Clinical evidence indicates that there are three components of the visual system that tend to cause the majority of tracking problems in reading:
1. Focusing problems. The internal muscles of your eye help control your ability to focus, or see things clearly. Focusing problems cause intermittent blurry vision and/or difficulty sustaining attention either of which make it more difficult for a person to keep their place on the page. This is also one of the culprits for accurately copying notes from the board or slides.
2. Eye teaming problems. There are six external muscles around each eye which control eye movements. These eye muscles must work in a coordinated fashion for your eyes to work together and follow a line of text across the page.

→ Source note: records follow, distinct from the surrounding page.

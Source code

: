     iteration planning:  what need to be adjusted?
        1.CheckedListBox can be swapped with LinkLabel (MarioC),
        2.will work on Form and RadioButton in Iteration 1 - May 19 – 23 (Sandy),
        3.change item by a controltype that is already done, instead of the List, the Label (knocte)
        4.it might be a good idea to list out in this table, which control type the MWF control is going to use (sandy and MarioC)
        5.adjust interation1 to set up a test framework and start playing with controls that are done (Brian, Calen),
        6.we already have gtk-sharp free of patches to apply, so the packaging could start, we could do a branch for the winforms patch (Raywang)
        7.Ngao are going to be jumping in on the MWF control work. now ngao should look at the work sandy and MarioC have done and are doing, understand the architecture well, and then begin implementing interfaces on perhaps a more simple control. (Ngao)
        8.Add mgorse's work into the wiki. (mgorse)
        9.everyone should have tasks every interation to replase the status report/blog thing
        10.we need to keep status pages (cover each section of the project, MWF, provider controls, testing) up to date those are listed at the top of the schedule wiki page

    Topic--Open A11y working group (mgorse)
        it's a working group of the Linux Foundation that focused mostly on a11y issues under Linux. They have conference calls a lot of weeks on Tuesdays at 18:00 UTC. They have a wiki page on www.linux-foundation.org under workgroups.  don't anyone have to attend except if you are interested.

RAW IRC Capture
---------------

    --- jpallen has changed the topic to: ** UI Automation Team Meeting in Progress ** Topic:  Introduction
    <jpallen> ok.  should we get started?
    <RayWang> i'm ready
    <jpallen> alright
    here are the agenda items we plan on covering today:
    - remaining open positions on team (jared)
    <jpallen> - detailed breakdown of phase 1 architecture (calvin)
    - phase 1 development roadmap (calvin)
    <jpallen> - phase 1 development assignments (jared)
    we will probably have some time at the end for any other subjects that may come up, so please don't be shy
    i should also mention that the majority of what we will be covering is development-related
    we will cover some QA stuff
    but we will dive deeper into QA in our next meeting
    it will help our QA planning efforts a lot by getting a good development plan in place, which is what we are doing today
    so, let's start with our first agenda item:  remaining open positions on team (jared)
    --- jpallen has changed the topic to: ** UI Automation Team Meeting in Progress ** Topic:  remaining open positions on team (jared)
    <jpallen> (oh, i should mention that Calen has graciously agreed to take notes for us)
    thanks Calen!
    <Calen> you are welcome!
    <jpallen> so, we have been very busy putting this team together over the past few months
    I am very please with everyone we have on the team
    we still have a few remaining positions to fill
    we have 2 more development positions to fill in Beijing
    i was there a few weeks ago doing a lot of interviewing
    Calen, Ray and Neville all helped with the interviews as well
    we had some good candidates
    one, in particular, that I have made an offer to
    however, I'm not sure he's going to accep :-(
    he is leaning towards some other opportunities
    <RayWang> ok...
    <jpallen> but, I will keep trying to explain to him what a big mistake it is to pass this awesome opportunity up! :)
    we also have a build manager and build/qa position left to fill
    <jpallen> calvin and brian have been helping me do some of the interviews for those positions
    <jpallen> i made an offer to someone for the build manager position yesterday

If you’re having difficulty with eye teaming, you may experience intermittent double vision or blurry vision. Sometimes the words look like they are moving on the page. Sometimes the person is able to keep things single, but with a great deal of effort. Many people with eye teaming problems tend to skip lines or misread sections. Note that people with constant strabismus (one eye always turned and the most obvious type of eye teaming problem) may not have any difficulty keeping their place as they are using only one eye to read.
3. Functional peripheral vision. A peripheral vision problem in this case is not the same as a visual field loss, where parts of the eye or brain are damaged. It’s more functional – can a person see both ends of the line when they’re reading at the same time? The ability to do so is critical for accurate eye movements from the end of one line to the beginning of the next. Some people have functional peripheral visual fields that are so small that they cannot process a whole word at once or a few words at a time. This makes it extremely difficult to move accurately from word to word or group of words to group of words across the line for fluent reading.
Any or all of these parts of the visual system may be performing poorly and cause tracking problems. Adding complexity to the issue is the fact that they are all so inter-dependent, and an issue in one area could affect another.
The key is to try and pinpoint the issue(s) through in-depth testing, the kind accomplished through a Functional Vision Test.